Let us consider another example. In this one, the points live in an annulus and the outliers are moving into the hole in each iteration.
set.seed(1)
r1 <-runif(805)
r2 <-rnorm(805, mean=5)
theta = 2*pi*r1;
R1 <- 2
R2 <- 2
dist = r2+R2;
x = dist * cos(theta)
y = dist * sin(theta)
X <- data.frame(
x1 = x,
x2 = y
)
labs <- c(rep(0,800), rep(1,5))
nn <- dim(X)[1]
knn_auc <- lof_auc <- cof_auc <- rep(0, 10)
for(i in 1:10){
mu <- 5 - (i-1)*0.5
z <- cbind(rnorm(5,mu, sd=0.2), rnorm(5,0, sd=0.2))
X[801:805, 1:2] <- z
# Outlier Detection Methods
knn_scores <- DDoutlier::KNN_AGG(X)
lof_scores <- DDoutlier::LOF(X)
cof_scores <- DDoutlier::COF(X)
# Area Under ROC = AUC values
# KNN
roc_obj <- pROC::roc(labs, knn_scores, direction ="<")
knn_auc[i] <- roc_obj$auc
# LOF
roc_obj <- pROC::roc(labs, lof_scores, direction ="<")
lof_auc[i] <- roc_obj$auc
# COF
roc_obj <- pROC::roc(labs, cof_scores, direction ="<")
cof_auc[i] <- roc_obj$auc
}
X <- cbind.data.frame(X, labs)
# Plot of points in the last iteration
ggplot(X, aes(x1, x2, col=as.factor(labs))) + geom_point()
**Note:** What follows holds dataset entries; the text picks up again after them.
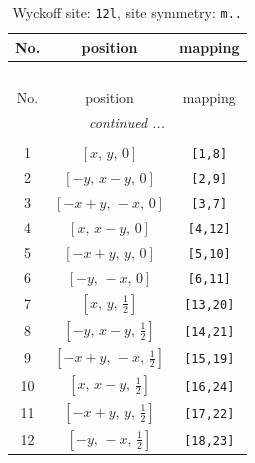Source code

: \documentclass[fleqn,8pt]{jsarticle}
\begin{document}
\begin{longtable}{ccc}
\caption{Wyckoff site: {\tt 12l}, site symmetry: {\tt m..}}
 \\
 \hline \hline
No. & position & mapping \\ \hline \endfirsthead

\multicolumn{2}{l}{\tablename\ \thetable{}} \\
 \hline \hline
No. & position & mapping \\ \hline \endhead

 \hline \hline
\multicolumn{2}{r}{\footnotesize\it continued ...} \\ \endfoot

 \hline \hline
\multicolumn{2}{r}{} \\ \endlastfoot

1 & $\left[ x,\, y,\, 0 \right]$ & {\tt [1,8]} \\ \hline
2 & $\left[ - y,\, x - y,\, 0 \right]$ & {\tt [2,9]} \\ \hline
3 & $\left[ - x + y,\, - x,\, 0 \right]$ & {\tt [3,7]} \\ \hline
4 & $\left[ x,\, x - y,\, 0 \right]$ & {\tt [4,12]} \\ \hline
5 & $\left[ - x + y,\, y,\, 0 \right]$ & {\tt [5,10]} \\ \hline
6 & $\left[ - y,\, - x,\, 0 \right]$ & {\tt [6,11]} \\ \hline
7 & $\left[ x,\, y,\, \frac{1}{2} \right]$ & {\tt [13,20]} \\ \hline
8 & $\left[ - y,\, x - y,\, \frac{1}{2} \right]$ & {\tt [14,21]} \\ \hline
9 & $\left[ - x + y,\, - x,\, \frac{1}{2} \right]$ & {\tt [15,19]} \\ \hline
10 & $\left[ x,\, x - y,\, \frac{1}{2} \right]$ & {\tt [16,24]} \\ \hline
11 & $\left[ - x + y,\, y,\, \frac{1}{2} \right]$ & {\tt [17,22]} \\ \hline
12 & $\left[ - y,\, - x,\, \frac{1}{2} \right]$ & {\tt [18,23]} \\
\end{longtable}
\renewcommand{\arraystretch}{1.2}
\end{document}
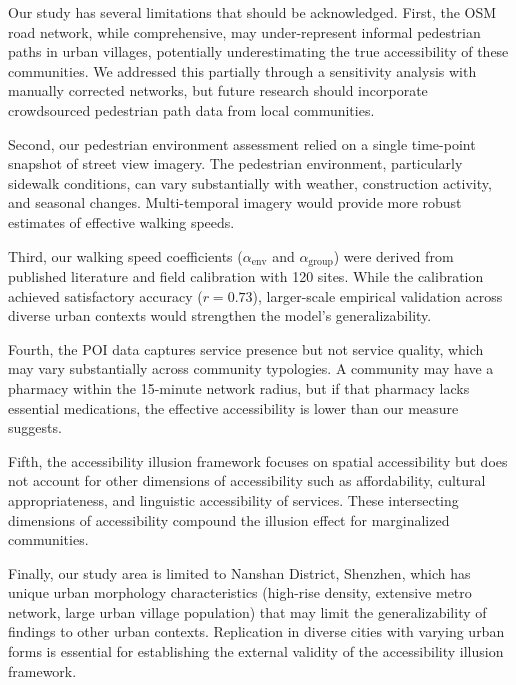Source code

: \documentclass[10pt,conference,compsoc]{IEEEtran}
\begin{document}
\begin{table}[htbp]
\begin{center}
Our study has several limitations that should be acknowledged. First, the OSM road network, while comprehensive, may under-represent informal pedestrian paths in urban villages, potentially underestimating the true accessibility of these communities. We addressed this partially through a sensitivity analysis with manually corrected networks, but future research should incorporate crowdsourced pedestrian path data from local communities.

Second, our pedestrian environment assessment relied on a single time-point snapshot of street view imagery. The pedestrian environment, particularly sidewalk conditions, can vary substantially with weather, construction activity, and seasonal changes. Multi-temporal imagery would provide more robust estimates of effective walking speeds.

Third, our walking speed coefficients ($\alpha_{\text{env}}$ and $\alpha_{\text{group}}$) were derived from published literature and field calibration with 120 sites. While the calibration achieved satisfactory accuracy ($r = 0.73$), larger-scale empirical validation across diverse urban contexts would strengthen the model's generalizability.

Fourth, the POI data captures service presence but not service quality, which may vary substantially across community typologies. A community may have a pharmacy within the 15-minute network radius, but if that pharmacy lacks essential medications, the effective accessibility is lower than our measure suggests.

Fifth, the accessibility illusion framework focuses on spatial accessibility but does not account for other dimensions of accessibility such as affordability, cultural appropriateness, and linguistic accessibility of services. These intersecting dimensions of accessibility compound the illusion effect for marginalized communities.

Finally, our study area is limited to Nanshan District, Shenzhen, which has unique urban morphology characteristics (high-rise density, extensive metro network, large urban village population) that may limit the generalizability of findings to other urban contexts. Replication in diverse cities with varying urban forms is essential for establishing the external validity of the accessibility illusion framework.


\end{center}
\end{table}
\end{document}
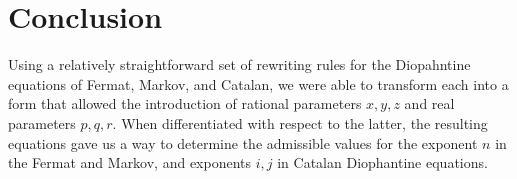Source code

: \documentclass[11pt]{article}
\begin{document}
\section{Conclusion}


Using a relatively straightforward set of rewriting ru\-les for the Diopahntine equations of Fermat, Markov, and
Catalan, we were able to transform each into a form that allowed the introduction of rational parameters 
$x, y, z$ and real parameters $p, q, r$\@. When differentiated with respect to the latter, the resulting equations gave us a way to determine the admissible values for the exponent $n$ in the Fermat and Markov, and exponents $i, j$ in Catalan Diophantine equations.







\end{document}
df <- data.frame(Iteration=1:10, KNN=knn_auc, LOF=lof_auc, COF=cof_auc)
dfl <- tidyr::pivot_longer(df, 2:4)
colnames(dfl)[2:3] <- c("Method", "AUC")
ggplot(dfl, aes(x=Iteration, y=AUC, color=Method)) + geom_point() + geom_line() + scale_x_continuous(breaks=1:10) + theme_bw()
We see that KNN > LOF > COF for this example. Again, by repeating the example many times, we can reduce the effect of randomness.